A MapReduce job is run over the dataset. In the map phase, for each record it is determined which queries it meets based on the fields of data that are present. An output record containing the ID, and the query, is output for each query the input matches. The reduce phase groups records for the same query together, and counts the number of unique IDs that are present. We then take the counts for each query, and add them to a cache in a relational database.
There are two major scaling challenges presented in this approach. First, the IDs present for each query in the reduce phase are not necessarily unique, and there can be potentially billions of them. Second, the map phase is expanding out the number of records into all of the queries they satisfy. This is bad because it leads to an enormously expensive shuffle.
The first problem can be solved entirely by using the HyperLogLog++ (HLL) algorithm. (HyperLogLog in Practice: Algorithmic Engineering of a State of The Art Cardinality Estimation Algorithm). HyperLogLog++ defines a small, fixed size data structure that can be used to accurately estimate the cardinality of sets with trillions of records (or more). An HLL provides a data structure similar to a set, and supports adding new elements, merging two HLLs, and retrieving the current cardinality. Both adding values to an HLL, and merging HLLs are commutative and associative operations. We can therefore construct a single HLL for each query, rather than track all IDs associated with the query.
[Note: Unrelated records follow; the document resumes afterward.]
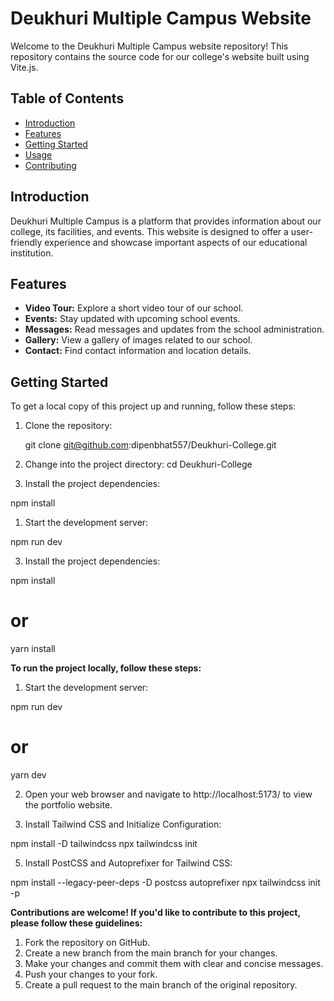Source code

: # Deukhuri Multiple Campus Website

Welcome to the Deukhuri Multiple Campus website repository! This repository contains the source code for our college's website built using Vite.js.

## Table of Contents

- [Introduction](#introduction)
- [Features](#features)
- [Getting Started](#getting-started)
- [Usage](#usage)
- [Contributing](#contributing)

## Introduction

Deukhuri Multiple Campus is a platform that provides information about our college, its facilities, and events. This website is designed to offer a user-friendly experience and showcase important aspects of our educational institution.

## Features

- **Video Tour:** Explore a short video tour of our school.
- **Events:** Stay updated with upcoming school events.
- **Messages:** Read messages and updates from the school administration.
- **Gallery:** View a gallery of images related to our school.
- **Contact:** Find contact information and location details.

## Getting Started

To get a local copy of this project up and running, follow these steps:

1. Clone the repository:

   git clone git@github.com:dipenbhat557/Deukhuri-College.git

2. Change into the project directory:
   cd Deukhuri-College

3. Install the project dependencies:

npm install

1. Start the development server:

npm run dev

3. Install the project dependencies:

npm install

# or

yarn install

<!-- Usage -->

**To run the project locally, follow these steps:**

1. Start the development server:

npm run dev

# or

yarn dev

2. Open your web browser and navigate to http://localhost:5173/ to view the portfolio website.

3. Install Tailwind CSS and Initialize Configuration:

npm install -D tailwindcss
npx tailwindcss init

<!-- These commands install Tailwind CSS as a development dependency and initialize its configuration. -->

5. Install PostCSS and Autoprefixer for Tailwind CSS:

npm install --legacy-peer-deps -D postcss autoprefixer
npx tailwindcss init -p

<!-- Contributing -->

**Contributions are welcome! If you'd like to contribute to this project, please follow these guidelines:**

1. Fork the repository on GitHub.
2. Create a new branch from the main branch for your changes.
3. Make your changes and commit them with clear and concise messages.
4. Push your changes to your fork.
5. Create a pull request to the main branch of the original repository.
The second challenge is integral to the batch approach, and ultimately cannot be entirely solved. To process all Q queries over the dataset, the work must be expanded out by a factor of O(Q) in the worst case. This places an unavoidable limitation on this approach as the number of queries grows.
However, it is possible to deal with this scaling concern more optimally. The most expensive part of the MapReduce process is the shuffle. In this case, if there are N records and Q queries, the shuffle must sort and distribute O(NQ) records. With the use of MapReduce combiners, the output records can be grouped by query on the map side. A single HLL can be populated for each query on the map side. The HLLs from each map task for a given query can then be merged together in the reduce phase. The requirement to use combiners correctly is that the reduce function is both commutative and associative. Adding values to an HLL and merging HLLs are commutative and associative operations. By utilizing combiners in this way, the map phase still must process O(NQ) records, but only O(Q) HLLs pass through the much more expensive shuffle phase.
This approach has been in use at LiveRamp for several years, and is currently used to efficiently process results for ~200,000 queries per day averaging ~15 million unique values per query. Datasets with billions of records and thousands of queries have been processed, resulting in 100s of trillions of expanded rows in a single MapReduce job.